TREC_AP_88-90 – Information Retrieval Model

Model description

  • This model is trained on the TREC AP 88–90 newswire collection for ad‑hoc information retrieval and ranking.
  • Input: a text query and one or several candidate documents or passages.
  • Output: a relevance score or generated text used to rank the candidates.

Intended uses & limitations

  • Intended uses:
    • Research on traditional and neural information retrieval.
    • Benchmarking on the TREC AP 88–90 collection.
    • Experiments for the SysCRED project on credibility and ranking.
  • Limitations:
    • English‑only newswire domain; performance may degrade on other domains.
    • Not designed for safety‑critical or high‑stakes decision making.
    • The underlying corpus contains historical biases present in news media of that period.

How to use

  • Example with transformers and a text‑retrieval pipeline:
from transformers import AutoTokenizer, AutoModel
from sentence_transformers import SentenceTransformer, util  # if you use SBERT-style embeddings

model_id = "DomLoyer/TREC_AP_88-90"
tokenizer = AutoTokenizer.from_pretrained(model_id)
model = AutoModel.from_pretrained(model_id)
# encode queries and documents then compute similarity / ranking as in your paper or codebase


# TREC_AP_88-90 Model

## Model Summary

This repository contains resources related to experiments on the **TREC AP 88–90** newswire collection.  
It is intended for research in information retrieval and evaluation of models trained or tested on the AP 1988–1990 subset of TREC.
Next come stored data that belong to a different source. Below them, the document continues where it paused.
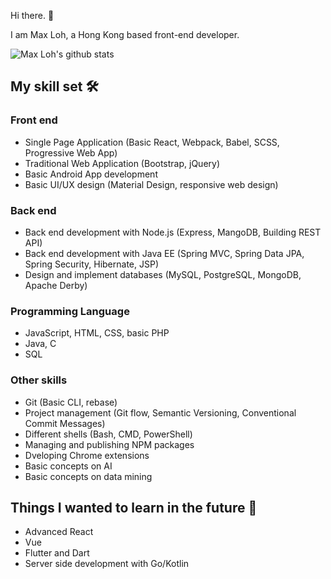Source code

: Hi there. 👋

I am Max Loh, a Hong Kong based front-end developer.

![Max Loh's github stats](https://github-readme-stats.vercel.app/api?username=maxloh&show_icons=true)

## My skill set 🛠️

### Front end

- Single Page Application (Basic React, Webpack, Babel, SCSS, Progressive Web App)
- Traditional Web Application (Bootstrap, jQuery)
- Basic Android App development
- Basic UI/UX design (Material Design, responsive web design)

### Back end

- Back end development with Node.js (Express, MangoDB, Building REST API)
- Back end development with Java EE (Spring MVC, Spring Data JPA, Spring Security, Hibernate, JSP)
- Design and implement databases (MySQL, PostgreSQL, MongoDB, Apache Derby)

### Programming Language

- JavaScript, HTML, CSS, basic PHP
- Java, C
- SQL

### Other skills

- Git (Basic CLI, rebase)
- Project management (Git flow, Semantic Versioning, Conventional Commit Messages)
- Different shells (Bash, CMD, PowerShell)
- Managing and publishing NPM packages
- Dveloping Chrome extensions
- Basic concepts on AI
- Basic concepts on data mining

## Things I wanted to learn in the future 🤩

- Advanced React
- Vue
- Flutter and Dart
- Server side development with Go/Kotlin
A snapshot of this work is archived on Zenodo with the DOI: **10.5281/zenodo.17917839**.  
Please refer to the Zenodo record for a citable, versioned release of the code and experimental setup.

## Intended Use

- Evaluation of retrieval models on the AP 88–90 collection.  
- Reproducibility of experiments for IR research.  
- Analysis of ranking performance and credibility-related experiments (SysCRED context).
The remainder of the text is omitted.